RECORDS TO USE >>
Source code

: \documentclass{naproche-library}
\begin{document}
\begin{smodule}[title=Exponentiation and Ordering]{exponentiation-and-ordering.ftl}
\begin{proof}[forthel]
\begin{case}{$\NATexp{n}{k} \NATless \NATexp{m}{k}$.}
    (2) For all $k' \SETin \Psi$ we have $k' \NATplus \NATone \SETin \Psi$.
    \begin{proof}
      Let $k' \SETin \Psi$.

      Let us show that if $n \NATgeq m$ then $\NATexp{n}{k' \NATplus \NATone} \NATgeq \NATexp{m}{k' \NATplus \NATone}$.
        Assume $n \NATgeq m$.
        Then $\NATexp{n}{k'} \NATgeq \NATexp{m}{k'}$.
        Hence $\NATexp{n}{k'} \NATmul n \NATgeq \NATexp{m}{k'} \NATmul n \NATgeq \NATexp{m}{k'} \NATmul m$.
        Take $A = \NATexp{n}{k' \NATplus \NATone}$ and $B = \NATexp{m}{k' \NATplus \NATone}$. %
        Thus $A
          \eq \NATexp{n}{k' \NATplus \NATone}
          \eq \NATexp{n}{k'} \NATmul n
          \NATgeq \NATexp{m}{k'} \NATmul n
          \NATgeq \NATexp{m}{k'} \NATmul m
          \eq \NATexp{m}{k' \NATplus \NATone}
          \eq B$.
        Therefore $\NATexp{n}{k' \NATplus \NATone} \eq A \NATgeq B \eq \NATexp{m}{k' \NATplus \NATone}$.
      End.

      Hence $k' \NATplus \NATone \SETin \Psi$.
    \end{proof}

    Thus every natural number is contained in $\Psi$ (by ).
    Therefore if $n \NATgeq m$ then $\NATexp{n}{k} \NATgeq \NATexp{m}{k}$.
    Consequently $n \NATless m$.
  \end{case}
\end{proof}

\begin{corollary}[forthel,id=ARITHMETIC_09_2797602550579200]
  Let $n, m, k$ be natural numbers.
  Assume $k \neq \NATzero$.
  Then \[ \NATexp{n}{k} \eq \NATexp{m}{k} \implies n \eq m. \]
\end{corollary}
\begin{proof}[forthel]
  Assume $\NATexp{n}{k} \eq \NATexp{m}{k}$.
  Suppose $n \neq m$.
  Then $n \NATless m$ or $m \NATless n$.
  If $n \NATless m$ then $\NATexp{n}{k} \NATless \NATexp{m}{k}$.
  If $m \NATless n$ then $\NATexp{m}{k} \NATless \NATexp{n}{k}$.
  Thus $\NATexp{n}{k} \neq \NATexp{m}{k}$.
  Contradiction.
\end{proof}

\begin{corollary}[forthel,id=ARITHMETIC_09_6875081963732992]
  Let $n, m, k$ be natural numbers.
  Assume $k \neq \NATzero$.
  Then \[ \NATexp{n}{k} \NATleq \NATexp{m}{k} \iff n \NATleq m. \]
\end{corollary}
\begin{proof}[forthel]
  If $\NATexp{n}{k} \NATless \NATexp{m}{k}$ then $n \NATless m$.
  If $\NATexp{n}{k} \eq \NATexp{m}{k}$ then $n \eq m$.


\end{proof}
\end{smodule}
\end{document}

TASK GOAL >> The expected answer is a copy of each line in the listing above that contains "NATmul".

EXPECTED ANSWER >>
        Hence $\NATexp{n}{k'} \NATmul n \NATgeq \NATexp{m}{k'} \NATmul n \NATgeq \NATexp{m}{k'} \NATmul m$.
          \eq \NATexp{n}{k'} \NATmul n
          \NATgeq \NATexp{m}{k'} \NATmul n
          \NATgeq \NATexp{m}{k'} \NATmul m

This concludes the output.